** Opening Data listing block **

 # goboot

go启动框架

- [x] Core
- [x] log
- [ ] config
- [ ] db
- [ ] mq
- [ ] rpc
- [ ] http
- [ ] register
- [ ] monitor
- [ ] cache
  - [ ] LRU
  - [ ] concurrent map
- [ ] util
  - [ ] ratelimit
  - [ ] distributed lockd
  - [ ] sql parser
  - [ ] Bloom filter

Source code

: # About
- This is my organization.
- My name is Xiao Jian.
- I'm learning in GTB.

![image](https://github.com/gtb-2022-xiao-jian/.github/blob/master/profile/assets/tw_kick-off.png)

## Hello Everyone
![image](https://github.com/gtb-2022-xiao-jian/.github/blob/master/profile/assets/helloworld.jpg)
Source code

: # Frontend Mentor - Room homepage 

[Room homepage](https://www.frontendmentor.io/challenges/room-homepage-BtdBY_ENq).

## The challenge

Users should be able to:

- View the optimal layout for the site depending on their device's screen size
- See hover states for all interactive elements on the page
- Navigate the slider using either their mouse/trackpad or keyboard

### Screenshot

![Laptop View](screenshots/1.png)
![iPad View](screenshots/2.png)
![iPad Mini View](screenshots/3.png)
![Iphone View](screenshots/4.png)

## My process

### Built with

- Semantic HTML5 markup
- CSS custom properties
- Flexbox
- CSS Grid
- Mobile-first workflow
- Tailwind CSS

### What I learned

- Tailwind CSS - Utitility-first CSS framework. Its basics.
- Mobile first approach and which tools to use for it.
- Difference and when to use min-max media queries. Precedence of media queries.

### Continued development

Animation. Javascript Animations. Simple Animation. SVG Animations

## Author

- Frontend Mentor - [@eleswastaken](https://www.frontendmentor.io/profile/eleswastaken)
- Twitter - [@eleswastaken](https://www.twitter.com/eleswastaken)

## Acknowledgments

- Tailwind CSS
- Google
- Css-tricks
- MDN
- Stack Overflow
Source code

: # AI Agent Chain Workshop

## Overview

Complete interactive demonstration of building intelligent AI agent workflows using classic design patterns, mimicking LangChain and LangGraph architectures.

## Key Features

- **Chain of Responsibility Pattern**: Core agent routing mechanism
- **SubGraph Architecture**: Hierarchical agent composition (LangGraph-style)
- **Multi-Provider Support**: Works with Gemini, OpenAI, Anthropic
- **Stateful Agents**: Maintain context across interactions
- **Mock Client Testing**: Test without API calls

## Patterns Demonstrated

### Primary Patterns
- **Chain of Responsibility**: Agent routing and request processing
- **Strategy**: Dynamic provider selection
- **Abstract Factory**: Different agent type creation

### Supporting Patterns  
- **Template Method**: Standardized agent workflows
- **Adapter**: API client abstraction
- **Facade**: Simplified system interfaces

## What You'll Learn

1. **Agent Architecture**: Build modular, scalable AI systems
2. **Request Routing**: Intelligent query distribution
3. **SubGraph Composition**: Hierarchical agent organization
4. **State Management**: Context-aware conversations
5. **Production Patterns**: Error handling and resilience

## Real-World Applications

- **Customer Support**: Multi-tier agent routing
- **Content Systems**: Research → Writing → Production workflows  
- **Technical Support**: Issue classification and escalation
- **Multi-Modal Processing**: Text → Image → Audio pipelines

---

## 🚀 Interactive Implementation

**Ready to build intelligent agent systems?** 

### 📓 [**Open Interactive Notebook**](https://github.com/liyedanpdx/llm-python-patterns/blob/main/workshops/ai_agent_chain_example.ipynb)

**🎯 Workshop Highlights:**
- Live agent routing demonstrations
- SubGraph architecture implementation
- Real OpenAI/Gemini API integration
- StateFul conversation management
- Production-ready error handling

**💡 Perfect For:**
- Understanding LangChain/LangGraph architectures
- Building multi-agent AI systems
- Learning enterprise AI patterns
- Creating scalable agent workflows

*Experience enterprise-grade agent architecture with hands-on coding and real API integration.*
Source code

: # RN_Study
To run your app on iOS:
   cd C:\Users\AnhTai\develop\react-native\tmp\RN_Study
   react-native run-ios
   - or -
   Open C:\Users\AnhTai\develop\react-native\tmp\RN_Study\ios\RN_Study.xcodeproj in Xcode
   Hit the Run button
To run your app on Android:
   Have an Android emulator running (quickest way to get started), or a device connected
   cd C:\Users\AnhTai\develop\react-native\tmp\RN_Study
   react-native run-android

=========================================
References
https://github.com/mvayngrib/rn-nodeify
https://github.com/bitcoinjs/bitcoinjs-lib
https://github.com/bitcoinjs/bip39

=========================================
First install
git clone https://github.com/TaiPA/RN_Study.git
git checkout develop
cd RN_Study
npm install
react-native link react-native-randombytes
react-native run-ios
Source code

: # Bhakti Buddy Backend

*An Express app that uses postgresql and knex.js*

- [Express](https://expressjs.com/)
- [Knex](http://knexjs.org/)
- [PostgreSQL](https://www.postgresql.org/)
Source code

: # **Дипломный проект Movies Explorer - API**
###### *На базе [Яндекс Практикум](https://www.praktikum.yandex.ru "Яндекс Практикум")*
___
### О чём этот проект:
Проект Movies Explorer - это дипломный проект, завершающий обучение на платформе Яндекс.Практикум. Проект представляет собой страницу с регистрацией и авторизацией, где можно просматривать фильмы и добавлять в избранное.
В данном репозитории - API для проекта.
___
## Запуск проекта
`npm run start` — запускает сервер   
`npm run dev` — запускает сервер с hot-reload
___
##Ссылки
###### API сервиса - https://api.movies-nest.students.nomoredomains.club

** Closing Data listing block **

◆ Instructions for the task ◆
Please give an exact copy of the lines above, beginning with the line containing "- **Facade**: Simplified system interfaces" and running through the line containing "Have an Android", and of no other lines.

◆ Answer for this exercise ◆
- **Facade**: Simplified system interfaces

## What You'll Learn

1. **Agent Architecture**: Build modular, scalable AI systems
2. **Request Routing**: Intelligent query distribution
3. **SubGraph Composition**: Hierarchical agent organization
4. **State Management**: Context-aware conversations
5. **Production Patterns**: Error handling and resilience

## Real-World Applications

- **Customer Support**: Multi-tier agent routing
- **Content Systems**: Research → Writing → Production workflows  
- **Technical Support**: Issue classification and escalation
- **Multi-Modal Processing**: Text → Image → Audio pipelines

---

## 🚀 Interactive Implementation

**Ready to build intelligent agent systems?** 

### 📓 [**Open Interactive Notebook**](https://github.com/liyedanpdx/llm-python-patterns/blob/main/workshops/ai_agent_chain_example.ipynb)

**🎯 Workshop Highlights:**
- Live agent routing demonstrations
- SubGraph architecture implementation
- Real OpenAI/Gemini API integration
- StateFul conversation management
- Production-ready error handling

**💡 Perfect For:**
- Understanding LangChain/LangGraph architectures
- Building multi-agent AI systems
- Learning enterprise AI patterns
- Creating scalable agent workflows

*Experience enterprise-grade agent architecture with hands-on coding and real API integration.*
Source code

: # RN_Study
To run your app on iOS:
   cd C:\Users\AnhTai\develop\react-native\tmp\RN_Study
   react-native run-ios
   - or -
   Open C:\Users\AnhTai\develop\react-native\tmp\RN_Study\ios\RN_Study.xcodeproj in Xcode
   Hit the Run button
To run your app on Android:
   Have an Android emulator running (quickest way to get started), or a device connected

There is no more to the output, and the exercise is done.